The mutant they focused on produces enough GTA that culture supernatants transfers any one chromosomal marker to about 0.0001 to 0.001 of the cells in a recipient culture. As each particle contains about 0.001 of the donor chromosome, and recombination of such short fragments is relatively inefficient, this means that the supernatant probably contains about as many particles as there are cells in the recipient culture. That was probably about 10^9 per ml.
The mutant grew poorly, and the authors interpreted this as a consequence of increased cell lysis associated with the increased GTA production. They maintained the strain by growing it in medium they had found to inhibit GTA production (PYE medium), and transfered it to a GTA-inducing medium (RCV) when they wanted GTA. After this transfer they observed that after several cell divisions about 10-20% of the cells died at the same time that high levels of GTA became detectable in the medium.

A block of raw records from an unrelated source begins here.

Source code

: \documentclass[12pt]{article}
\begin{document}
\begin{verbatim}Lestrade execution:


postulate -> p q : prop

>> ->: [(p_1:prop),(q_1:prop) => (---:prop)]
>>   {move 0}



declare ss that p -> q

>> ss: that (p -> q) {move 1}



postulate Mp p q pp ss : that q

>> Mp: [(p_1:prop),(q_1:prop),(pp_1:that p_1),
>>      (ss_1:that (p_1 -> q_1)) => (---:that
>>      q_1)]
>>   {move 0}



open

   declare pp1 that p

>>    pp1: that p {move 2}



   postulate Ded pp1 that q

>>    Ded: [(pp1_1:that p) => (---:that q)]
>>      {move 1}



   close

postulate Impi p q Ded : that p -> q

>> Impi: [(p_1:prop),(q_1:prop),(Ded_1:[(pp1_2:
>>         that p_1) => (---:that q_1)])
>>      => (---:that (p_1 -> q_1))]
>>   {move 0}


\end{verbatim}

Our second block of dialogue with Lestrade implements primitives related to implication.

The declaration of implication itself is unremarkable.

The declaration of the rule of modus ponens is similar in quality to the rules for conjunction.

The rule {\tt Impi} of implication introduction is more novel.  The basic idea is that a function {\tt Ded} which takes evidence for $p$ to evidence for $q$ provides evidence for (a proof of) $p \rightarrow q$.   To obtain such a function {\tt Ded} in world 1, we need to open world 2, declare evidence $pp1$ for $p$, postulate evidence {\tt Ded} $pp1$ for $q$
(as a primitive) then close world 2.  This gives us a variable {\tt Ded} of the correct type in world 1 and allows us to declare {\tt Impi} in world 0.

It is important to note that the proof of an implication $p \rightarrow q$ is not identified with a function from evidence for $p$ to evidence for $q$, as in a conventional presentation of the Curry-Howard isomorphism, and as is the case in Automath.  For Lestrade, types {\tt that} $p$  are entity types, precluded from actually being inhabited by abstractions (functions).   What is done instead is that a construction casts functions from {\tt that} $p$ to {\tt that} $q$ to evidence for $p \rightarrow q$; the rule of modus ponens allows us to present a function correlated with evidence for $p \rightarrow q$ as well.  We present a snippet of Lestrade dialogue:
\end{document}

This is a very provocative result (too bad they don't show any data), because it implies that GTA production is very deleterious . I'd never heard of either medium; I wanted to find out what's in them but one of the disadvantages of reading old papers is that they and their references are often not available online. But simply Googling "PYE RCV" led me to the recipes - apparently they're quite widely used. PYE is just 0.3% peptone and 0.3% yeast extract, which makes it a slightly more dilute version of our old favourite rich medium LB. RCV is a defined medium used for R. capsulatus photosynthetic growth; it contains 0.4% malic acid as the only carbon source, 0.1% ammonium sulfate, thiamine, and other salts specified in papers that Springer will show me for $32.
So cells make lots of GTA in rich medium but not in the very poor medium used for photosynthetic growth. Hmmm...
But searching for the paper with the recipes for these media led me to an even older paper that I need to first read. This is Marrs 1974, PNAS 71:971-973, and PNAS is on line all the way back to the beginning. So I'll take a break to read this paper, and post on it before continuing.